Heute mag die Aufteilung des Gartens in einen langen, schmalen Vor- und Hintergarten verwundern, damals war diese Bauweise wohl überlegt. Die Gärten dienten zur Selbstversorgung der Siedler. Dazu war es notwendig, Obst und Gemüse selber zu ziehen, aber auch Kleinviehzucht zu betreiben. Zu den Tieren gehörten Hasen, Hühner, Gänse, Schafe und Ziegen. Damit die Tiere die zarten Pflänzchen nicht fraßen, wurde der Garten zweigeteilt. Den neuen Siedlern wurde ein umfangreiches Regelwerk an die Hand gegeben, denn die meisten von ihnen hatten keine Vor-Erfahrung in Sachen Hausbesitz. Schnell gründeten sich auch entsprechende Vereine wie der Gartenbauverein oder der Kleintierzüchterverein.

Auch wenn man zahlreiche Lebensmittel selbst erzeugte, war Geld Mangelware. Rund um den Pittinger Platz entstanden deshalb zahlreiche kleine Geschäfte, die von den Frauen betrieben wurden, die somit ein kleines Zubrot verdienten. Hier gab es beispielsweise Milchläden, Backwaren oder Haushaltsartikel. "Der Milchladen war zu dieser Zeit täglich geöffnet, denn viele Kinder tranken hauptsächlich Milch, sodass der Bedarf hier sehr groß war", verrät Werner Reindl.

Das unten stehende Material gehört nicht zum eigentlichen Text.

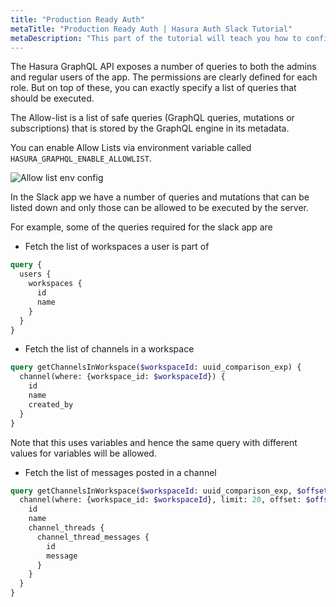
 ```yaml
---
title: "Production Ready Auth"
metaTitle: "Production Ready Auth | Hasura Auth Slack Tutorial"
metaDescription: "This part of the tutorial will teach you how to configure Allow Lists so that you can go production ready with Hasura GraphQL"
---
```


The Hasura GraphQL API exposes a number of queries to both the admins and regular users of the app. The permissions are clearly defined for each role. But on top of these, you can exactly specify a list of queries that should be executed.

The Allow-list is a list of safe queries (GraphQL queries, mutations or subscriptions) that is stored by the GraphQL engine in its metadata.

You can enable Allow Lists via environment variable called `HASURA_GRAPHQL_ENABLE_ALLOWLIST`.

![Allow list env config](https://graphql-engine-cdn.hasura.io/learn-hasura/assets/graphql-hasura-auth/enable-allowlist-env.png)

In the Slack app we have a number of queries and mutations that can be listed down and only those can be allowed to be executed by the server.

For example, some of the queries required for the slack app are 

- Fetch the list of workspaces a user is part of

```graphql
query {
  users {
    workspaces {
      id
      name
    }
  }
}
```

- Fetch the list of channels in a workspace

```graphql
query getChannelsInWorkspace($workspaceId: uuid_comparison_exp) {
  channel(where: {workspace_id: $workspaceId}) {
    id
    name
    created_by
  }
}
```

Note that this uses variables and hence the same query with different values for variables will be allowed.

- Fetch the list of messages posted in a channel

```graphql
query getChannelsInWorkspace($workspaceId: uuid_comparison_exp, $offset: Int!) {
  channel(where: {workspace_id: $workspaceId}, limit: 20, offset: $offset) {
    id
    name
    channel_threads {
      channel_thread_messages {
        id
        message
      }
    }
  }
}
```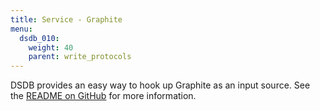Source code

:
```yaml
---
title: Service - Graphite
menu:
  dsdb_010:
    weight: 40
    parent: write_protocols
---
```


DSDB provides an easy way to hook up Graphite as an input source.
See the [README on GitHub](https://github.com/dasudian/dsdb/blob/master/services/graphite/README.md) for more information.
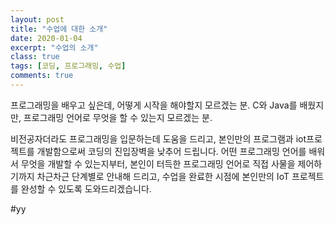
 ```yaml
---
layout: post
title: "수업에 대한 소개"
date: 2020-01-04
excerpt: "수업의 소개"
class: true
tags: [코딩, 프로그래밍, 수업]
comments: true
---
```


프로그래밍을 배우고 싶은데, 어떻게 시작을 해야할지 모르겠는 분.
C와 Java를 배웠지만, 프로그래밍 언어로 무엇을 할 수 있는지 모르겠는 분.

비전공자더라도 프로그래밍을 입문하는데 도움을 드리고, 본인만의 프로그램과 iot프로젝트를 개발함으로써 코딩의 진입장벽을 낮추어 드립니다.
어떤 프로그래밍 언어를 배워서 무엇을 개발할 수 있는지부터,
본인이 터득한 프로그래밍 언어로 직접 사물을 제어하기까지 차근차근 단계별로 안내해 드리고,
수업을 완료한 시점에 본인만의 IoT 프로젝트를 완성할 수 있도록 도와드리겠습니다.


#yy

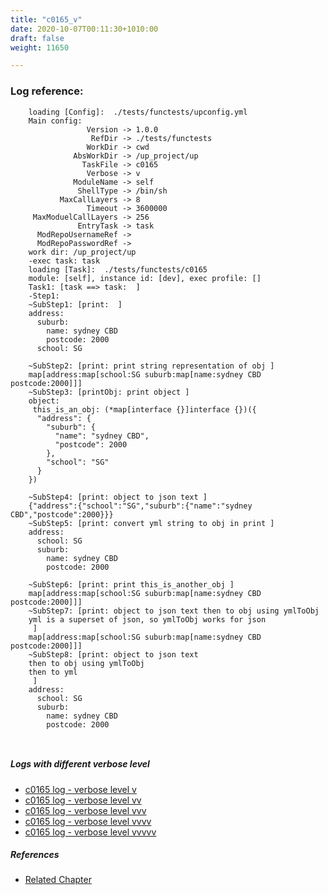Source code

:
 ```yaml
---
title: "c0165_v"
date: 2020-10-07T00:11:30+1010:00
draft: false
weight: 11650

---
```


### Log reference: <no value>

```
    loading [Config]:  ./tests/functests/upconfig.yml
    Main config:
                 Version -> 1.0.0
                  RefDir -> ./tests/functests
                 WorkDir -> cwd
              AbsWorkDir -> /up_project/up
                TaskFile -> c0165
                 Verbose -> v
              ModuleName -> self
               ShellType -> /bin/sh
           MaxCallLayers -> 8
                 Timeout -> 3600000
     MaxModuelCallLayers -> 256
               EntryTask -> task
      ModRepoUsernameRef -> 
      ModRepoPasswordRef -> 
    work dir: /up_project/up
    -exec task: task
    loading [Task]:  ./tests/functests/c0165
    module: [self], instance id: [dev], exec profile: []
    Task1: [task ==> task:  ]
    -Step1:
    ~SubStep1: [print:  ]
    address:
      suburb:
        name: sydney CBD
        postcode: 2000
      school: SG
    
    ~SubStep2: [print: print string representation of obj ]
    map[address:map[school:SG suburb:map[name:sydney CBD postcode:2000]]]
    ~SubStep3: [printObj: print object ]
    object:
     this_is_an_obj: (*map[interface {}]interface {})({
      "address": {
        "suburb": {
          "name": "sydney CBD",
          "postcode": 2000
        },
        "school": "SG"
      }
    })
    
    ~SubStep4: [print: object to json text ]
    {"address":{"school":"SG","suburb":{"name":"sydney CBD","postcode":2000}}}
    ~SubStep5: [print: convert yml string to obj in print ]
    address:
      school: SG
      suburb:
        name: sydney CBD
        postcode: 2000
    
    ~SubStep6: [print: print this_is_another_obj ]
    map[address:map[school:SG suburb:map[name:sydney CBD postcode:2000]]]
    ~SubStep7: [print: object to json text then to obj using ymlToObj
    yml is a superset of json, so ymlToObj works for json
     ]
    map[address:map[school:SG suburb:map[name:sydney CBD postcode:2000]]]
    ~SubStep8: [print: object to json text
    then to obj using ymlToObj
    then to yml
     ]
    address:
      school: SG
      suburb:
        name: sydney CBD
        postcode: 2000
    
    
```

##### Logs with different verbose level
* [c0165 log - verbose level v](../../logs/c0165_v)
* [c0165 log - verbose level vv](../../logs/c0165_vv)
* [c0165 log - verbose level vvv](../../logs/c0165_vvv)
* [c0165 log - verbose level vvvv](../../logs/c0165_vvvv)
* [c0165 log - verbose level vvvvv](../../logs/c0165_vvvvv)

##### References
* [Related Chapter](../../template/c0165)
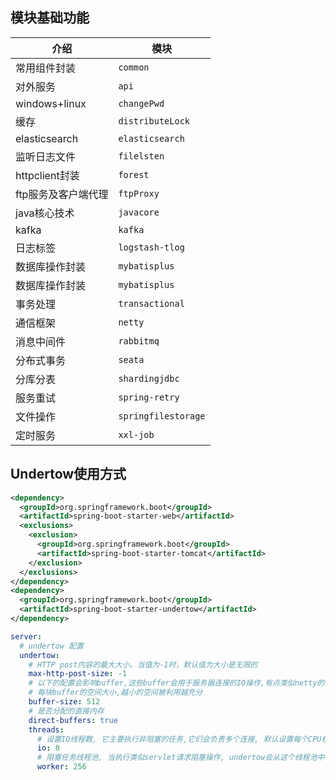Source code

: ## 模块基础功能

| 介绍                 | 模块                   |
|--------------------|----------------------|
| 常用组件封装             | `common`             |
| 对外服务               | `api`                |
| windows+linux      | `changePwd`          |
| 缓存                 | `distributeLock`     |
| elasticsearch      | `elasticsearch`      |
| 监听日志文件             | `filelsten`          |
| httpclient封装       | `forest`             |
| ftp服务及客户端代理        | `ftpProxy`           |
| java核心技术           | `javacore`           |
| kafka              | `kafka`              |
| 日志标签               | `logstash-tlog`      |
| 数据库操作封装            | `mybatisplus`        |
| 数据库操作封装            | `mybatisplus`        |
| 事务处理               | `transactional`      |
| 通信框架               | `netty`              |
| 消息中间件              | `rabbitmq`           |
| 分布式事务              | `seata`              |
| 分库分表               | `shardingjdbc`       |
| 服务重试               | `spring-retry`       |
| 文件操作               | `springfilestorage`  |
| 定时服务               | `xxl-job`            |

## Undertow使用方式

```xml
<dependency>
  <groupId>org.springframework.boot</groupId>
  <artifactId>spring-boot-starter-web</artifactId>
  <exclusions>
    <exclusion>
      <groupId>org.springframework.boot</groupId>
      <artifactId>spring-boot-starter-tomcat</artifactId>
    </exclusion>
  </exclusions>
</dependency>
<dependency>
  <groupId>org.springframework.boot</groupId>
  <artifactId>spring-boot-starter-undertow</artifactId>
</dependency>
```

```yml
server:
  # undertow 配置
  undertow:
    # HTTP post内容的最大大小。当值为-1时，默认值为大小是无限的
    max-http-post-size: -1
    # 以下的配置会影响buffer,这些buffer会用于服务器连接的IO操作,有点类似netty的池化内存管理
    # 每块buffer的空间大小,越小的空间被利用越充分
    buffer-size: 512
    # 是否分配的直接内存
    direct-buffers: true
    threads:
      # 设置IO线程数, 它主要执行非阻塞的任务,它们会负责多个连接, 默认设置每个CPU核心一个线程
      io: 8
      # 阻塞任务线程池, 当执行类似servlet请求阻塞操作, undertow会从这个线程池中取得线程,它的值设置取决于系统的负载
      worker: 256
```
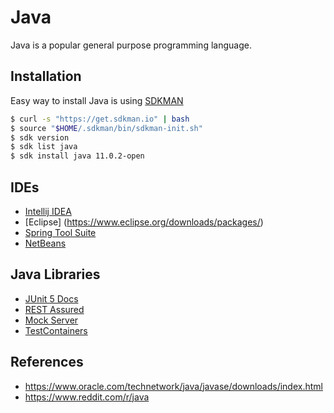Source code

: # Java
Java is a popular general purpose programming language. 

## Installation
Easy way to install Java is using [SDKMAN](https://sdkman.io/)

``` bash
$ curl -s "https://get.sdkman.io" | bash
$ source "$HOME/.sdkman/bin/sdkman-init.sh"
$ sdk version
$ sdk list java
$ sdk install java 11.0.2-open
```

## IDEs
- [Intellij IDEA](https://www.jetbrains.com/idea/)
- [Eclipse] (https://www.eclipse.org/downloads/packages/)
- [Spring Tool Suite](https://spring.io/tools/sts/all)
- [NetBeans](https://netbeans.org/)

## Java Libraries

- [JUnit 5 Docs](https://junit.org/junit5/docs/current/user-guide/)
- [REST Assured](https://github.com/rest-assured/rest-assured/wiki/Usage)
- [Mock Server](http://www.mock-server.com/)
- [TestContainers](https://www.testcontainers.org/)

## References
* https://www.oracle.com/technetwork/java/javase/downloads/index.html
* https://www.reddit.com/r/java
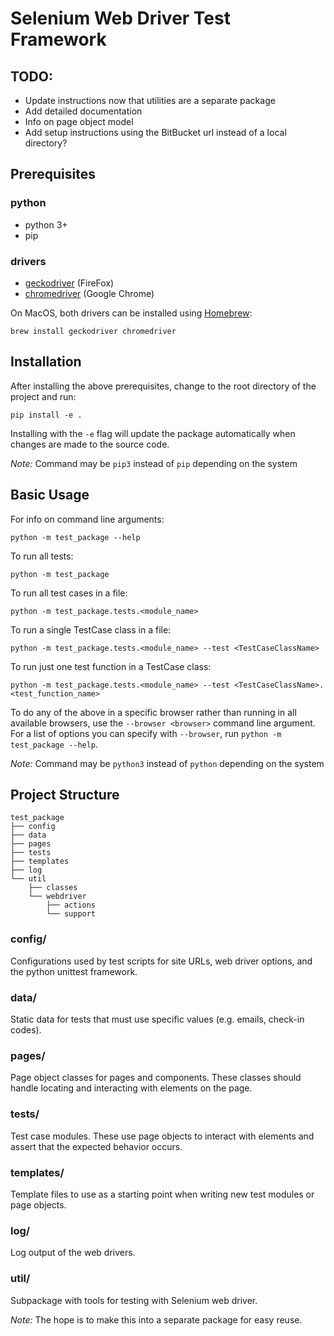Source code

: # Selenium Web Driver Test Framework

## TODO:

* Update instructions now that utilities are a separate package
* Add detailed documentation
* Info on page object model
* Add setup instructions using the BitBucket url instead of a local directory?


## Prerequisites

### python

* python 3+
* pip

### drivers

* [geckodriver](https://github.com/mozilla/geckodriver/releases) (FireFox)
* [chromedriver](https://sites.google.com/a/chromium.org/chromedriver/downloads) (Google Chrome)

On MacOS, both drivers can be installed using [Homebrew](https://brew.sh/):

```
brew install geckodriver chromedriver
```

## Installation

After installing the above prerequisites, change to the root directory of the project and run:

```
pip install -e .
```

Installing with the `-e` flag will update the package automatically when changes are made to the source code.

*Note:* Command may be `pip3` instead of `pip` depending on the system

## Basic Usage

For info on command line arguments:

```
python -m test_package --help
```

To run all tests:

```
python -m test_package
```

To run all test cases in a file:

```
python -m test_package.tests.<module_name>
```

To run a single TestCase class in a file:

```
python -m test_package.tests.<module_name> --test <TestCaseClassName>
```

To run just one test function in a TestCase class:

```
python -m test_package.tests.<module_name> --test <TestCaseClassName>.<test_function_name>
```

To do any of the above in a specific browser rather than running in all available browsers, use the `--browser <browser>` command line argument. For a list of options you can specify with `--browser`, run `python -m test_package --help`.

*Note:* Command may be `python3` instead of `python` depending on the system

## Project Structure

```
test_package
├── config
├── data
├── pages
├── tests
├── templates
├── log
└── util
    ├── classes
    └── webdriver
        ├── actions
        └── support
```

### config/

Configurations used by test scripts for site URLs, web driver options, and the python unittest framework.

### data/

Static data for tests that must use specific values (e.g. emails, check-in codes). 

### pages/

Page object classes for pages and components. These classes should handle locating and interacting with elements on the page.

### tests/

Test case modules. These use page objects to interact with elements and assert that the expected behavior occurs.

### templates/

Template files to use as a starting point when writing new test modules or page objects.

### log/

Log output of the web drivers. 

### util/

Subpackage with tools for testing with Selenium web driver.

*Note:* The hope is to make this into a separate package for easy reuse.






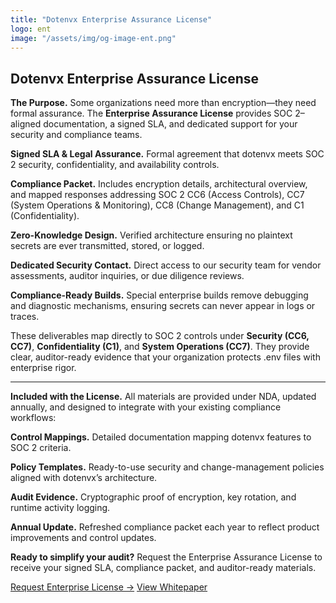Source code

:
 ```yaml
---
title: "Dotenvx Enterprise Assurance License"
logo: ent
image: "/assets/img/og-image-ent.png"
---
```


<section class="w-full max-w-2xl mx-auto px-6 mt-12 md:mt-20 flex flex-col gap-8">
  <h1 class="font-extrabold text-3xl sm:text-5xl text-zinc-950 dark:text-zinc-50 text-center">Dotenvx Enterprise Assurance License</h1>

  <p class="text-xl text-center">
    <strong>The Purpose.</strong> Some organizations need more than encryption—they need formal assurance. The <strong>Enterprise Assurance License</strong> provides SOC 2–aligned documentation, a signed SLA, and dedicated support for your security and compliance teams.
  </p>

  <div class="grid grid-cols-1 sm:grid-cols-1 gap-4">
    <p class="text-left">
      <strong>Signed SLA & Legal Assurance.</strong> Formal agreement that dotenvx meets SOC 2 security, confidentiality, and availability controls.
    </p>
    <p class="text-left">
      <strong>Compliance Packet.</strong> Includes encryption details, architectural overview, and mapped responses addressing SOC 2 CC6 (Access Controls), CC7 (System Operations & Monitoring), CC8 (Change Management), and C1 (Confidentiality).
    </p>
    <p class="text-left">
      <strong>Zero-Knowledge Design.</strong> Verified architecture ensuring no plaintext secrets are ever transmitted, stored, or logged.
    </p>
    <p class="text-left">
      <strong>Dedicated Security Contact.</strong> Direct access to our security team for vendor assessments, auditor inquiries, or due diligence reviews.
    </p>
    <p class="text-left">
      <strong>Compliance-Ready Builds.</strong> Special enterprise builds remove debugging and diagnostic mechanisms, ensuring secrets can never appear in logs or traces.
    </p>
  </div>

  <p>
    These deliverables map directly to SOC 2 controls under 
    <strong>Security (CC6, CC7)</strong>, 
    <strong>Confidentiality (C1)</strong>, and 
    <strong>System Operations (CC7)</strong>. 
    They provide clear, auditor-ready evidence that your organization protects .env files with enterprise rigor.
  </p>

  <hr/>

  <p class="text-xl text-center">
    <strong>Included with the License.</strong> All materials are provided under NDA, updated annually, and designed to integrate with your existing compliance workflows:
  </p>

  <div class="grid grid-cols-1 sm:grid-cols-2 gap-4">
    <p class="text-left">
      <strong>Control Mappings.</strong> Detailed documentation mapping dotenvx features to SOC 2 criteria.
    </p>
    <p class="text-left">
      <strong>Policy Templates.</strong> Ready-to-use security and change-management policies aligned with dotenvx’s architecture.
    </p>
    <p class="text-left">
      <strong>Audit Evidence.</strong> Cryptographic proof of encryption, key rotation, and runtime activity logging.
    </p>
    <p class="text-left">
      <strong>Annual Update.</strong> Refreshed compliance packet each year to reflect product improvements and control updates.
    </p>
  </div>

  <p>
    <strong>Ready to simplify your audit?</strong> 
    Request the Enterprise Assurance License to receive your signed SLA, compliance packet, and auditor-ready materials.
  </p>

  <div class="flex flex-row gap-4 justify-center my-6">
    <a class="btn-primary" href="mailto:ent@dotenvx.com">Request Enterprise License →</a>
    <a class="btn" href="https://dotenvx.com/dotenvx.pdf">View Whitepaper</a>
  </div>
</section>
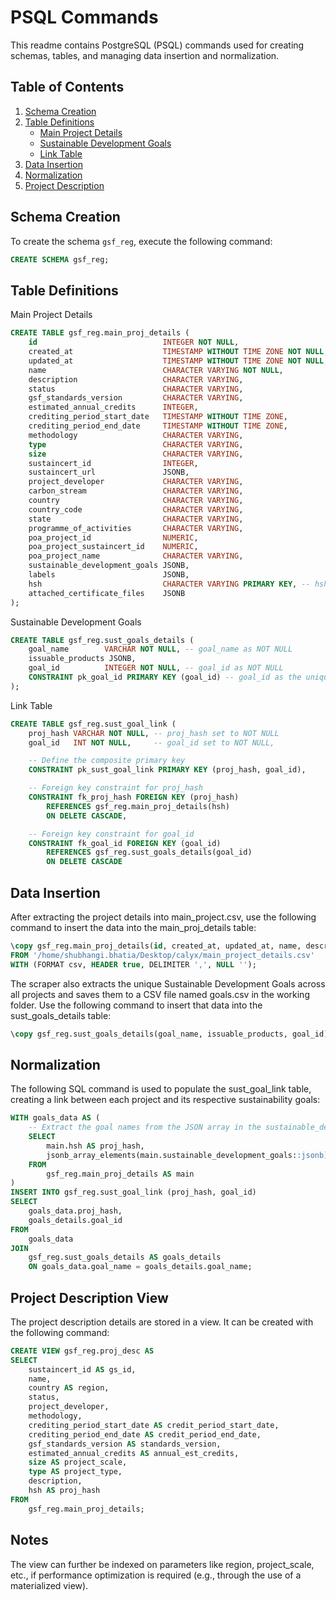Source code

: # PSQL Commands

This readme contains PostgreSQL (PSQL) commands used for creating schemas, tables, and managing data insertion and normalization.

## Table of Contents
1. [Schema Creation](#schema-creation)
2. [Table Definitions](#table-definitions)
   - [Main Project Details](#main-project-details)
   - [Sustainable Development Goals](#sustainable-development-goals)
   - [Link Table](#link-table)
3. [Data Insertion](#data-insertion)
4. [Normalization](#normalization)
5. [Project Description](#project-description-population)

## Schema Creation

To create the schema `gsf_reg`, execute the following command:

```sql
CREATE SCHEMA gsf_reg;
```

## Table Definitions

Main Project Details

```sql
CREATE TABLE gsf_reg.main_proj_details (
    id                            INTEGER NOT NULL,
    created_at                    TIMESTAMP WITHOUT TIME ZONE NOT NULL,
    updated_at                    TIMESTAMP WITHOUT TIME ZONE NOT NULL,
    name                          CHARACTER VARYING NOT NULL,
    description                   CHARACTER VARYING,
    status                        CHARACTER VARYING,
    gsf_standards_version         CHARACTER VARYING,
    estimated_annual_credits      INTEGER,
    crediting_period_start_date   TIMESTAMP WITHOUT TIME ZONE,
    crediting_period_end_date     TIMESTAMP WITHOUT TIME ZONE,
    methodology                   CHARACTER VARYING,
    type                          CHARACTER VARYING,
    size                          CHARACTER VARYING,
    sustaincert_id                INTEGER,
    sustaincert_url               JSONB,
    project_developer             CHARACTER VARYING,
    carbon_stream                 CHARACTER VARYING,
    country                       CHARACTER VARYING,
    country_code                  CHARACTER VARYING,
    state                         CHARACTER VARYING,
    programme_of_activities       CHARACTER VARYING,
    poa_project_id                NUMERIC,
    poa_project_sustaincert_id    NUMERIC,
    poa_project_name              CHARACTER VARYING,
    sustainable_development_goals JSONB,
    labels                        JSONB,
    hsh                           CHARACTER VARYING PRIMARY KEY, -- hsh as primary key
    attached_certificate_files    JSONB
);
```

Sustainable Development Goals

```sql
CREATE TABLE gsf_reg.sust_goals_details (
    goal_name        VARCHAR NOT NULL, -- goal_name as NOT NULL
    issuable_products JSONB,
    goal_id          INTEGER NOT NULL, -- goal_id as NOT NULL
    CONSTRAINT pk_goal_id PRIMARY KEY (goal_id) -- goal_id as the unique primary key
);

```
Link Table
```sql
CREATE TABLE gsf_reg.sust_goal_link (
    proj_hash VARCHAR NOT NULL, -- proj_hash set to NOT NULL
    goal_id   INT NOT NULL,     -- goal_id set to NOT NULL,

    -- Define the composite primary key
    CONSTRAINT pk_sust_goal_link PRIMARY KEY (proj_hash, goal_id),

    -- Foreign key constraint for proj_hash
    CONSTRAINT fk_proj_hash FOREIGN KEY (proj_hash)
        REFERENCES gsf_reg.main_proj_details(hsh)
        ON DELETE CASCADE,

    -- Foreign key constraint for goal_id
    CONSTRAINT fk_goal_id FOREIGN KEY (goal_id)
        REFERENCES gsf_reg.sust_goals_details(goal_id)
        ON DELETE CASCADE

```

## Data Insertion

After extracting the project details into main_project.csv, use the following command to insert the data into the main_proj_details table:

```sql
\copy gsf_reg.main_proj_details(id, created_at, updated_at, name, description, status, gsf_standards_version, estimated_annual_credits, crediting_period_start_date, crediting_period_end_date, methodology, type, size, sustaincert_id, sustaincert_url, project_developer, carbon_stream, country, country_code, state, programme_of_activities, poa_project_id, poa_project_sustaincert_id, poa_project_name, sustainable_development_goals, labels, hsh, attached_certificate_files) 
FROM '/home/shubhangi.bhatia/Desktop/calyx/main_project_details.csv' 
WITH (FORMAT csv, HEADER true, DELIMITER ',', NULL '');
```

The scraper also extracts the unique Sustainable Development Goals across all projects and saves them to a CSV file named goals.csv in the working folder. Use the following command to insert that data into the sust_goals_details table:

```sql
\copy gsf_reg.sust_goals_details(goal_name, issuable_products, goal_id) FROM '/home/shubhangi.bhatia/Desktop/calyx/goals.csv' WITH (FORMAT csv, HEADER true, DELIMITER ',', NULL '');
```

## Normalization

The following SQL command is used to populate the sust_goal_link table, creating a link between each project and its respective sustainability goals:

```sql
WITH goals_data AS (
    -- Extract the goal names from the JSON array in the sustainable_development_goals column
    SELECT 
        main.hsh AS proj_hash,
        jsonb_array_elements(main.sustainable_development_goals::jsonb)->>'name' AS goal_name
    FROM 
        gsf_reg.main_proj_details AS main
)
INSERT INTO gsf_reg.sust_goal_link (proj_hash, goal_id)
SELECT 
    goals_data.proj_hash, 
    goals_details.goal_id
FROM 
    goals_data
JOIN 
    gsf_reg.sust_goals_details AS goals_details
    ON goals_data.goal_name = goals_details.goal_name;
```

## Project Description View

The project description details are stored in a view. It can be created with the following command:

```sql
CREATE VIEW gsf_reg.proj_desc AS
SELECT
    sustaincert_id AS gs_id,
    name,
    country AS region,
    status,
    project_developer,
    methodology,
    crediting_period_start_date AS credit_period_start_date,
    crediting_period_end_date AS credit_period_end_date,
    gsf_standards_version AS standards_version,
    estimated_annual_credits AS annual_est_credits,
    size AS project_scale,
    type AS project_type,
    description,
    hsh AS proj_hash
FROM
    gsf_reg.main_proj_details;
```

## Notes

The view can further be indexed on parameters like region, project_scale, etc., if performance optimization is required (e.g., through the use of a materialized view).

Alle Haushalte bekamen eine 15 Punkte umfassende Hausordnung, die das gemeinsame Leben regeln sollte. So dufte beispielsweise nur vom 1. April bis zum 1. Oktober Musik betrieben werden (und das auch nur bis 22 Uhr), musste jeder den Gehweg vor seinem Haus in Ordnung halten und wurde Wert darauf gelegt, dass sich Vorgarten und Haus nach außen hin immer ordentlich präsentierten. Wer noch mehr über die Kriegersiedlung und das damalige Leben erfahren möchte, dem sei Werner Reindls Buch über die Geschichte der verschiedenen Siedlungen in Unterhaching (Unterhaching Erinnerung an die Siedler) anempfohlen.